A form module contains a .bil file that is automatically generated to provide the finder-function and maker-function for creating the running window of an interactively designed form window, plus (sometimes) a .bml file to hold pixmap data (only when widgets on the form use any pixmaps), and a .cl file that is set up automatically for you to fill in custom event-handler source code and other code associated with the window. A source code module simply contains a single arbitrary source code file. A sub-project module points to the .lpr project definition file of another project that is always used by this project. A shared library module contains a DLL file (on Windows) into which the project can make foreign-function calls. A distributed file module is an arbitrary file that should be distributed with your application; the File | Build Project Distribution command simply copies this file to the distribution directory along with the runnable files of the project that it creates. A distributed directory module is a directory that will be copied along with its entire contents into the standalone app's distribution directory. An editable file module is a file that is neither compiled and loaded nor distributed, but which may be shown in the editor from this list in the project manager, and searched when the Find In Files dialog searches the current project.
To add a module to the current project, press the Project Manager Dialog's Add File button (identified by a + sign) on the left end of the Project Manager's toolbar. A dialog appears asking which type of module you would like to add.
The file selection dialog is then shown, initially displaying only those files whose pathname-types match the requested module type. Specifically, .cl, .lsp, and .lisp files are shown for a source code module, .bil files are shown for a form module, .dll files are shown for a shared library module, .lpr files are shown for a sub-project module, and all files are shown for a distributed file module or editable file module, and directories are shown (in a different dialog) for a distributed directory module. Selecting a file of the appropriate type will add it to the current project and list it in the Project Manager. The next File | Save All that is done will then save the .lpr project definition file to include a reference to the new module.
Note that form modules are typically added by using the File | New Form command and then placing widgets onto the form interactively. But an existing form may still be added with the Add File button, perhaps a form that was removed from the project at an earlier time.
A quick alternative to using the Project Manager's Add button is to right-click an editor buffer pane and select "Add File to Project" from the pop-up menu that appears. If a source code file that you would like to add to the current project is already open in the editor workbook, this is faster than reselecting the file in the file dialog invoked by the Add button.
When a module is selected, clicking on the Remove Selection button (the one displaying a large X) removes the module from the project (if you confirm). The module's file is not deleted from the filesystem.

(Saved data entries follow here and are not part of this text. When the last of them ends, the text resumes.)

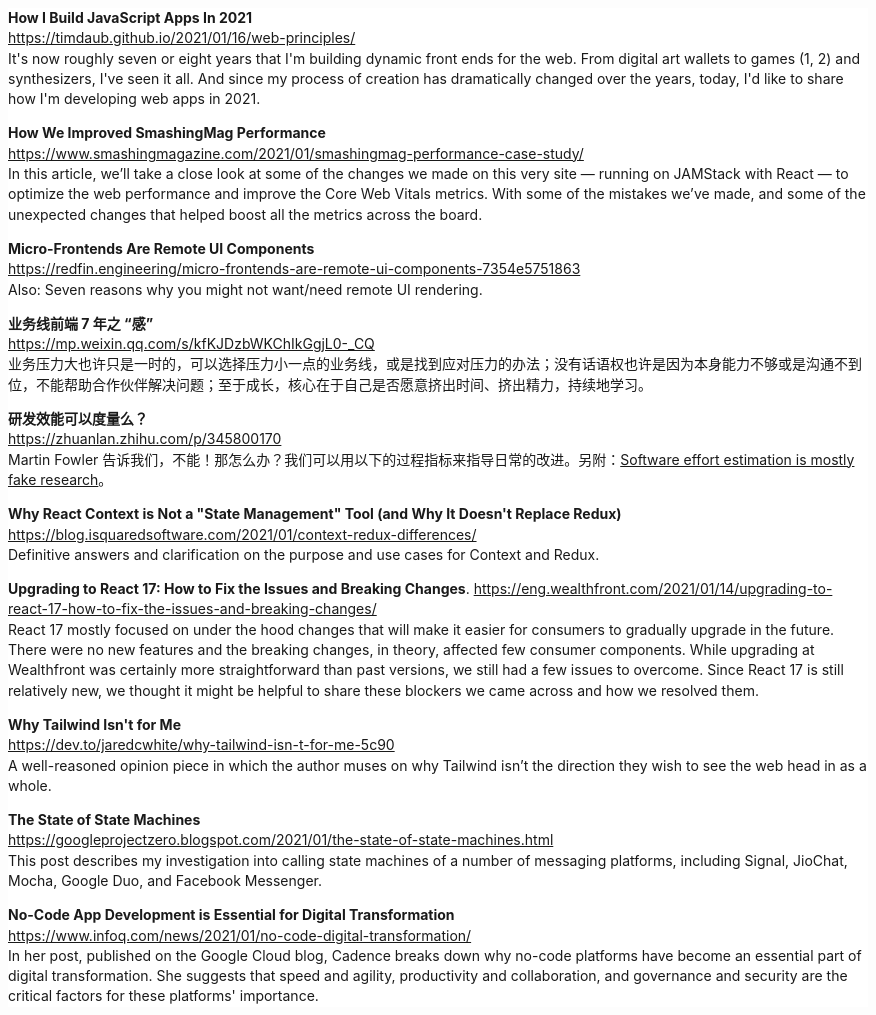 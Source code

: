 **How I Build JavaScript Apps In 2021**  
https://timdaub.github.io/2021/01/16/web-principles/  
It's now roughly seven or eight years that I'm building dynamic front ends for the web. From digital art wallets to games (1, 2) and synthesizers, I've seen it all. And since my process of creation has dramatically changed over the years, today, I'd like to share how I'm developing web apps in 2021.

**How We Improved SmashingMag Performance**  
https://www.smashingmagazine.com/2021/01/smashingmag-performance-case-study/  
In this article, we’ll take a close look at some of the changes we made on this very site — running on JAMStack with React — to optimize the web performance and improve the Core Web Vitals metrics. With some of the mistakes we’ve made, and some of the unexpected changes that helped boost all the metrics across the board.

**Micro-Frontends Are Remote UI Components**  
https://redfin.engineering/micro-frontends-are-remote-ui-components-7354e5751863  
Also: Seven reasons why you might not want/need remote UI rendering.

**业务线前端 7 年之 “感”**  
https://mp.weixin.qq.com/s/kfKJDzbWKChIkGgjL0-_CQ  
业务压力大也许只是一时的，可以选择压力小一点的业务线，或是找到应对压力的办法；没有话语权也许是因为本身能力不够或是沟通不到位，不能帮助合作伙伴解决问题；至于成长，核心在于自己是否愿意挤出时间、挤出精力，持续地学习。

**研发效能可以度量么？**  
https://zhuanlan.zhihu.com/p/345800170  
Martin Fowler 告诉我们，不能！那怎么办？我们可以用以下的过程指标来指导日常的改进。另附：[Software effort estimation is mostly fake research](http://shape-of-code.coding-guidelines.com/2021/01/17/software-effort-estimation-is-mostly-fake-research/)。

**Why React Context is Not a "State Management" Tool (and Why It Doesn't Replace Redux)**  
https://blog.isquaredsoftware.com/2021/01/context-redux-differences/  
Definitive answers and clarification on the purpose and use cases for Context and Redux.

**Upgrading to React 17: How to Fix the Issues and Breaking Changes**. 
https://eng.wealthfront.com/2021/01/14/upgrading-to-react-17-how-to-fix-the-issues-and-breaking-changes/  
React 17 mostly focused on under the hood changes that will make it easier for consumers to gradually upgrade in the future. There were no new features and the breaking changes, in theory, affected few consumer components. While upgrading at Wealthfront was certainly more straightforward than past versions, we still had a few issues to overcome. Since React 17 is still relatively new, we thought it might be helpful to share these blockers we came across and how we resolved them.

**Why Tailwind Isn't for Me**  
https://dev.to/jaredcwhite/why-tailwind-isn-t-for-me-5c90  
A well-reasoned opinion piece in which the author muses on why Tailwind isn’t the direction they wish to see the web head in as a whole.

**The State of State Machines**  
https://googleprojectzero.blogspot.com/2021/01/the-state-of-state-machines.html  
This post describes my investigation into calling state machines of a number of messaging platforms, including Signal, JioChat, Mocha, Google Duo, and Facebook Messenger.

**No-Code App Development is Essential for Digital Transformation**  
https://www.infoq.com/news/2021/01/no-code-digital-transformation/  
In her post, published on the Google Cloud blog, Cadence breaks down why no-code platforms have become an essential part of digital transformation. She suggests that speed and agility, productivity and collaboration, and governance and security are the critical factors for these platforms' importance.
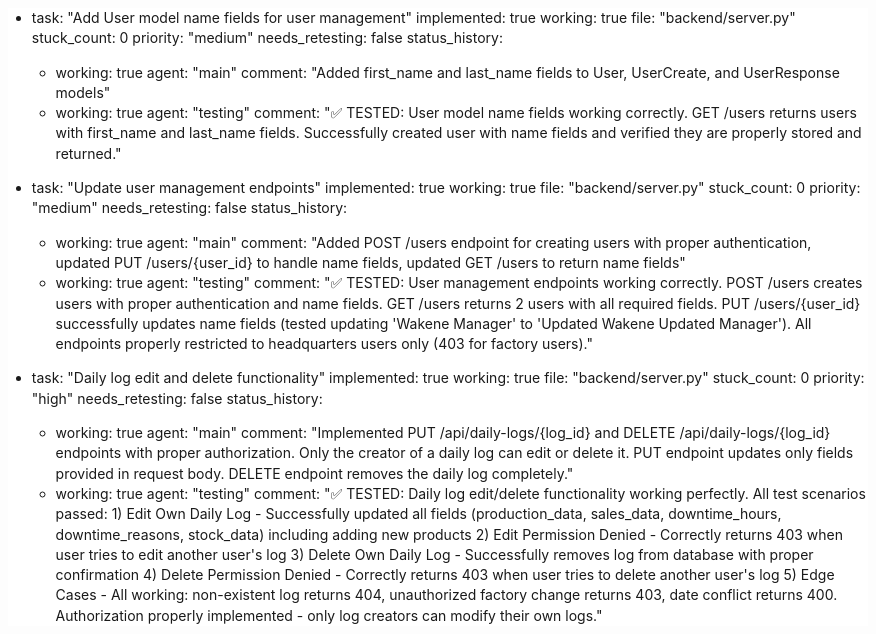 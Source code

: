   - task: "Add User model name fields for user management"
    implemented: true
    working: true
    file: "backend/server.py"
    stuck_count: 0
    priority: "medium"
    needs_retesting: false
    status_history:
      - working: true
        agent: "main"
        comment: "Added first_name and last_name fields to User, UserCreate, and UserResponse models"
      - working: true
        agent: "testing"
        comment: "✅ TESTED: User model name fields working correctly. GET /users returns users with first_name and last_name fields. Successfully created user with name fields and verified they are properly stored and returned."

  - task: "Update user management endpoints"
    implemented: true
    working: true
    file: "backend/server.py"
    stuck_count: 0
    priority: "medium"
    needs_retesting: false
    status_history:
      - working: true
        agent: "main"
        comment: "Added POST /users endpoint for creating users with proper authentication, updated PUT /users/{user_id} to handle name fields, updated GET /users to return name fields"
      - working: true
        agent: "testing"
        comment: "✅ TESTED: User management endpoints working correctly. POST /users creates users with proper authentication and name fields. GET /users returns 2 users with all required fields. PUT /users/{user_id} successfully updates name fields (tested updating 'Wakene Manager' to 'Updated Wakene Updated Manager'). All endpoints properly restricted to headquarters users only (403 for factory users)."

  - task: "Daily log edit and delete functionality"
    implemented: true
    working: true
    file: "backend/server.py"
    stuck_count: 0
    priority: "high"
    needs_retesting: false
    status_history:
      - working: true
        agent: "main"
        comment: "Implemented PUT /api/daily-logs/{log_id} and DELETE /api/daily-logs/{log_id} endpoints with proper authorization. Only the creator of a daily log can edit or delete it. PUT endpoint updates only fields provided in request body. DELETE endpoint removes the daily log completely."
      - working: true
        agent: "testing"
        comment: "✅ TESTED: Daily log edit/delete functionality working perfectly. All test scenarios passed: 1) Edit Own Daily Log - Successfully updated all fields (production_data, sales_data, downtime_hours, downtime_reasons, stock_data) including adding new products 2) Edit Permission Denied - Correctly returns 403 when user tries to edit another user's log 3) Delete Own Daily Log - Successfully removes log from database with proper confirmation 4) Delete Permission Denied - Correctly returns 403 when user tries to delete another user's log 5) Edge Cases - All working: non-existent log returns 404, unauthorized factory change returns 403, date conflict returns 400. Authorization properly implemented - only log creators can modify their own logs."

When a project is opened or loaded in the IDE or run as a standalone application, the modules are loaded in the top-to-bottom order shown in this list, after the project definition .lpr file itself is loaded. If the load order is important, the up and down arrow buttons on the Project Manager's toolbar may be used to shift modules around in the load order. The dialog constrains the order somewhat, however, and a warning dialog will indicate this fact if you try to move a module out of the area of the load order where it is allowed. Specifically, all shared libraries are always loaded first, followed by all sub-projects, followed by all form modules and source code modules combined. Distributed files, distributed directories, and editable files are not loaded at all, but are always listed last nevertheless.
Each item in the list shows the name of the module followed by the pathname of its file in parentheses. (A .cl file is shown for a form module, and implies the associated .bil and .bml files that have the same pathname-name.) If the file is in the same directory as the .lpr project definition file, this path is simply a pathname name and type, and otherwise it is a full (absolute) pathname --- this reflects the way the pathnames are stored internally, and therefore means that the project will still remember where all of its files live if the developer arbitrarily moves the directory containing the project definition file (or moves all of the project's files in that directory as a group) to a new parent directory or filesystem.
The name of each module depends on the module type. For source code modules, shared library modules, and distributed files, the module name is simply the pathname-name of the module's associated file (the source module util is named by its associated file util.cl, for example). For a form module, it is the name of the form window (which may not be the same as the name of the associated file, although in the illustration, all forms have the same names as their associated files). For a sub-project module, it is the name of that project.
If a sub-project module is added to the project, it will initially appear as a single line in the list of modules. Its icon will be a simple dark-blue triangle arrow pointing to the right. Unlike the icons for other types of modules, which are simply visual indicators, you can click on the arrow icon of a sub-project module to reveal all of its modules as an indented sublist. (Alternately, select the item for the module and press the right-arrow key, as usual with an outline widget.) Sub-projects can have their own sub-projects in turn, all of which can be shown in the module list as a tree. A project will remember which subtrees were currently visible when you last saved it, and restore the same visible part of the tree the next time you open the project.
The modules of a sub-project may then be accessed from the Project Manager and edited in the same way as modules of the current project itself. If you modify a sub-project, such as by changing the order of modules within a sub-project, the File | Save All command will know to regenerate the .lpr file of the subproject just as it does for the current project.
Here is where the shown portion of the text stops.